Crime is another factor, particularly in certain urban areas where rates remain elevated compared to national averages. While many suburban and rural communities are quieter, retirees need to be mindful of location when choosing where to settle. Safety can vary significantly depending on the region.
Healthcare is a mixed bag. Indiana offers relatively affordable healthcare compared to national averages, but quality rankings tend to fall below average. This combination of lower cost but inconsistent quality may be acceptable for some retirees, but not for those who prioritize access to top-tier medical care. Overall, Indiana can work for budget-conscious retirees, but it requires careful planning and location selection.
18. Nevada – Tax Friendly but Healthcare Gaps
Nevada is often seen as a tax-friendly retirement destination, largely because it does not have a state income tax. This can be a major advantage for retirees looking to preserve their income, especially those drawing from pensions or retirement accounts. However, the financial benefits come with some important trade-offs.
Healthcare access is one of the biggest concerns, particularly outside of major urban centers like Las Vegas or Reno. Rural areas have limited medical infrastructure, and even in cities, the availability of specialists can lag behind other states. For retirees with ongoing health needs, this can be a significant consideration.

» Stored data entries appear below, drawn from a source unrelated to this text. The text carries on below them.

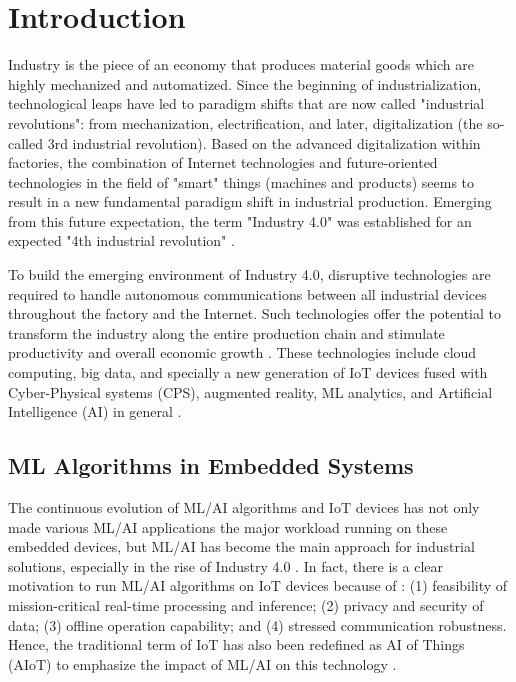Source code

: \section{Introduction}
Industry is the piece of an economy that produces material goods which are highly mechanized and automatized. Since the beginning of industrialization, technological leaps have led to paradigm shifts that are now called "industrial revolutions": from mechanization, electrification, and later, digitalization (the so-called 3rd industrial revolution). Based on the advanced digitalization within factories, the combination of Internet technologies and future-oriented technologies in the field of "smart" things (machines and products) seems to result in a new fundamental paradigm shift in industrial production. Emerging from this future expectation, the term "Industry 4.0" was established for an expected "4th industrial revolution" \cite{lasi2014industry}.

To build the emerging environment of Industry 4.0, disruptive technologies are required to handle autonomous communications between all industrial devices throughout the factory and the Internet. Such technologies offer the potential to transform the industry along the entire production chain and stimulate productivity and overall economic growth \cite{espinoza2020estimating}. These technologies include cloud computing, big data, and specially a new generation of IoT devices fused with Cyber-Physical systems (CPS), augmented reality, ML analytics, and Artificial Intelligence (AI) in general \cite{alcacer2019scanning}.

\subsection{ML Algorithms in Embedded Systems}
The continuous evolution of ML/AI algorithms and IoT devices has not only made various ML/AI applications the major workload running on these embedded devices, but ML/AI has become the main approach for industrial solutions, especially in the rise of Industry 4.0 \cite{alcacer2019scanning}. In fact, there is a clear motivation to run ML/AI algorithms on IoT devices because of \cite{loh20201}: (1) feasibility of mission-critical real-time processing and inference; (2) privacy and security of data; (3) offline operation capability; and (4) stressed communication robustness. Hence, the traditional term of IoT has also been redefined as AI of Things (AIoT) to emphasize the impact of ML/AI on this technology \cite{zhang2020empowering}.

Crime, particularly property crime, is another issue that frequently comes up in rankings and resident feedback. While not necessarily a deal-breaker, it adds another layer of risk that retirees need to consider when choosing a location. Additionally, the overall cost of living sits slightly above the national average, which can offset some of the tax advantages. Nevada may work well for healthy retirees focused on tax savings, but it is less ideal for those prioritizing healthcare access and long-term stability.
17. Tennessee – Low Taxes but Healthcare Limitations
Tennessee is often attractive to retirees because it does not tax earned income, which can make a noticeable difference for those living off retirement savings. Property taxes are also relatively low, helping reduce ongoing housing costs. However, these financial advantages are balanced by other challenges that can impact day-to-day quality of life.
One of the most consistent concerns is the state’s high sales tax, which is among the highest in the country. This can make everyday purchases more expensive, gradually offsetting some of the savings from low property taxes. For retirees on fixed incomes, these costs can add up over time.
Healthcare access is another key issue, particularly in rural areas. While cities like Nashville and Memphis offer solid medical facilities, many smaller communities lack access to specialists and advanced care. This can mean longer travel times and delays for treatment. Tennessee can still be a good fit for retirees focused on tax savings, but it may not be ideal for those who prioritize easy access to comprehensive healthcare.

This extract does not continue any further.